On Oct 3, 2011, at 12:31 AM, Balazs Scheidler wrote:

> Hi,
> 
> On Thu, 2011-09-29 at 22:02 -0700, Erik Maciejewski wrote:
>> On Sep 29, 2011, at 1:06 AM, Balazs Scheidler wrote:
>> 
>>> On Thu, 2011-09-29 at 00:21 -0700, Erik Maciejewski wrote:
>>>> On Sep 28, 2011, at 12:06 AM, Balazs Scheidler wrote:
>>>> 
>>>>> Hi,
>>>>> 
>>>>> Sorry for the late answer, but better late than never :)
>>>>> 
>>>>> On Sun, 2011-09-04 at 23:15 -0700, Erik Maciejewski wrote:
>>>>>> Hello,
>>>>>> 
>>>>>> I have been researching an issue with syslog-ng 3.2.4 (both the Linux glibc2.3.6 and platform 
>>>>>> independent compiled from source versions) and MySQL on CentOS 5.6 in which syslog-ng tries to 
>>>>>> insert a log messages using a dead TCP or unix socket connection to a MySQL database. The issue 
>>>>>> results in the max attempt to insert a log message and then the message subsequently dropped. 

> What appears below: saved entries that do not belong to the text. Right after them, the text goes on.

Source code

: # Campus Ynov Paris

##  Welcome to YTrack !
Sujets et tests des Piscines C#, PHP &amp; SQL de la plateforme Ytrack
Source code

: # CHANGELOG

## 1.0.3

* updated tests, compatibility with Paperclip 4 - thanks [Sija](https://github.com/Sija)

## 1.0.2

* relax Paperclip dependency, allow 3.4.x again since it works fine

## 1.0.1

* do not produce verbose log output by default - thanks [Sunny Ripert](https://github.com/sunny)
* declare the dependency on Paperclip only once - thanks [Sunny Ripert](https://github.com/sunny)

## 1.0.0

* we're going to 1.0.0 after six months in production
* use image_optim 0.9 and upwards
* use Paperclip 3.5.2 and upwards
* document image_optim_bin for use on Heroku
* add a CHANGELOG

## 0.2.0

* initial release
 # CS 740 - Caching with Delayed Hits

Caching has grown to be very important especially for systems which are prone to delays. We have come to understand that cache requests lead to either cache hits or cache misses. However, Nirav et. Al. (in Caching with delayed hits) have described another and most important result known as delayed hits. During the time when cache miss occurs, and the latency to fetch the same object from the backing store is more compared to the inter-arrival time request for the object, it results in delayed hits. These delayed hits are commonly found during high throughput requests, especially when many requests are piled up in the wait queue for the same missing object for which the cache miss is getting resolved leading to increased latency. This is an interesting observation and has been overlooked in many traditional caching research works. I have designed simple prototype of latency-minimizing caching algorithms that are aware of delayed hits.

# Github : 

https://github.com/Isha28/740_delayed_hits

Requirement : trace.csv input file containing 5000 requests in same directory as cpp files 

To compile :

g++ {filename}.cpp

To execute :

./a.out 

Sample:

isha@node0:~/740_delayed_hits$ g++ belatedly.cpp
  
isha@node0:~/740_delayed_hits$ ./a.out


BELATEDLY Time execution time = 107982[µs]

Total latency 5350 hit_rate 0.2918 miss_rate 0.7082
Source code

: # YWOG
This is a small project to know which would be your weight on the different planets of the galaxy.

>>>>>> This seems to occur regularly in predominately low message volume environments, but has the 
>>>>>> potential to affect all environments using a MySQL (or other db) destination. The root cause 
>>>>>> of the issue seems to be directly related to the health of the connection between syslog-ng 
>>>>>> and MySQL and can be affected by the "wait_timeout" value used by MySQL to kill off inactive 
>>>>>> connections. I want to provide justification for implementing a fix to syslog-ng as I believe 
>>>>>> manipulating a, possibly tuned, environment variable for MySQL would seem like the wrong 
>>>>>> approach to take for remedial action.
>>>>>> 
>>>>>> I feel that many MySQL instances are implemented in shared environments and are themselves 
>>>>>> shared by many applications. New connections to a MySQL instance are generally regarded as 
>>>>>> low cost and, it would seem, more often than not never used in a persisted fashion when 
>>>>>> supporting distributed applications. That being said, many times the "wait_timeout" 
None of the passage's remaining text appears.